Johnson: SpeedGrade weirdly was the best DPX viewer we could find. But we did color, we did do almost all of the primary color in After Effects with Color Finesse.

Merrick: We found a colorist, Zach Medow, who could do it.

Johnson: Zach was one of the only people who could listen to our workflow and not laugh us out of the room. He understood what was going on in our sequences. He had to color every live action element separate from the screen without ruining the screen. He was amazing.

Merrick: He had no playback. It was terrible. Just the worst conditions you could have for a colorist. But he did an incredible job. Like he nailed it. We had a pretty short amount of time, and he nailed it.

PVC: Sound design probably plays an important part in this sort of film? Who did sound design and how did that process work?

Johnson: A company called This is Sound Design did it, and this was actually probably the most traditional part of the process. I don’t necessarily want to speak for them, but I think it’s pretty safe to say that they had to also wrap their heads around the rules of this kind of film.

Merrick: Something that was weird…Foley for clicks in a keyboard suddenly becomes very critical, like you have no leeway.

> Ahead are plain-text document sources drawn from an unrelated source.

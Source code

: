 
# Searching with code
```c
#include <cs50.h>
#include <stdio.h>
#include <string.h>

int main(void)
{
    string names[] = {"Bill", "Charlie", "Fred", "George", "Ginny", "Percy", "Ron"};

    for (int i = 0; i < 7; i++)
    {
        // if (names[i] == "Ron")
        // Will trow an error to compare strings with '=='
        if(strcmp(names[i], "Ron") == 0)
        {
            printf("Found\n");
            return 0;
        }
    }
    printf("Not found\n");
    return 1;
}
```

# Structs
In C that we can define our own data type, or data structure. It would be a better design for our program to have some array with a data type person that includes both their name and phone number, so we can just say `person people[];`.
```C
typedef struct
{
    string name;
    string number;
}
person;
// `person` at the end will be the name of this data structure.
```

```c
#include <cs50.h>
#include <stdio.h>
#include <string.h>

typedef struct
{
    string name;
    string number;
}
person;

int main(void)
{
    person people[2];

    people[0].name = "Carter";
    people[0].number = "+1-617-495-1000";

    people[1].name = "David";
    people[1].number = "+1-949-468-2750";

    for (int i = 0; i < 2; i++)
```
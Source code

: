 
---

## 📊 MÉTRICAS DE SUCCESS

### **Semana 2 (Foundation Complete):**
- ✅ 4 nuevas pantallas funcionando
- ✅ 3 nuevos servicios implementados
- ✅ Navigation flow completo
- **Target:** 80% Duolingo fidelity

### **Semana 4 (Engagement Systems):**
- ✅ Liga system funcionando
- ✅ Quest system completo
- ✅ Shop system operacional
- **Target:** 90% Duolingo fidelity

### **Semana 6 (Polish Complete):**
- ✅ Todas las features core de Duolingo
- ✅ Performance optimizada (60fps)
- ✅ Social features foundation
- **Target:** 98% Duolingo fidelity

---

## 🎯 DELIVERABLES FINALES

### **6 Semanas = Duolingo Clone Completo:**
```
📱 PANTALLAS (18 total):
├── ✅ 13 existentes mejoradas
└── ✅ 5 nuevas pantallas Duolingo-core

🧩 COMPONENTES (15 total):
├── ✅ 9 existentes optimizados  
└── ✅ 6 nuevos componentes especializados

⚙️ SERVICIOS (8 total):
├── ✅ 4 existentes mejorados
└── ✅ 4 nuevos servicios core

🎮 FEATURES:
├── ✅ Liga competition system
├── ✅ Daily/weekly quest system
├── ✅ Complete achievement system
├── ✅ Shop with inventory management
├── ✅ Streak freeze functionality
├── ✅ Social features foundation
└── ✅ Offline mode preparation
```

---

Johnson: There’s a lot of character.

Merrick: You could show emotion through the clicks and through the keyboard, like how hard somebody’s typing. They did a great job with that. Every time we’d go to … I don’t want to explain how we go between computers, but when we do, it’s a different mouse, different keyboard.

Johnson: Each computer has its own unique keyboard sound and click sound.

Merrick: Then they would pan just a slight ambiance around the room, so that you kind of felt like you were in a space and had something to hear. It’s very hard because a lot of computers, there’s not, you kind of have to justify sounds because you don’t want to just sit and it’s quiet. It’s very music heavy too.

PVC: Was there like hum from fans? Did they go that far as well?

Johnson: Yeah, yeah. I think they would have birds, they would have a lawnmower in the distance for like afternoon. Like room tone hum. Honestly, it’s pretty traditional treatment, it was just, I think, tough to wrap your head around the rules, especially with typing and clicking. And I think David’s voice is actually panned a little bit. So you have this feeling that David is right with you, and the people on the computer are just in the center track.

Merrick: They did a lot of great futz work too, because if you’re talking to somebody on the phone, it has to be just distorted enough but not distracting.

PVC: Thanks so much for your time, and good luck with the premiere!

Sony Pictures Worldwide bought the global rights to “Search” the night of the film premiere at Sundance, and a theatrical release is expected.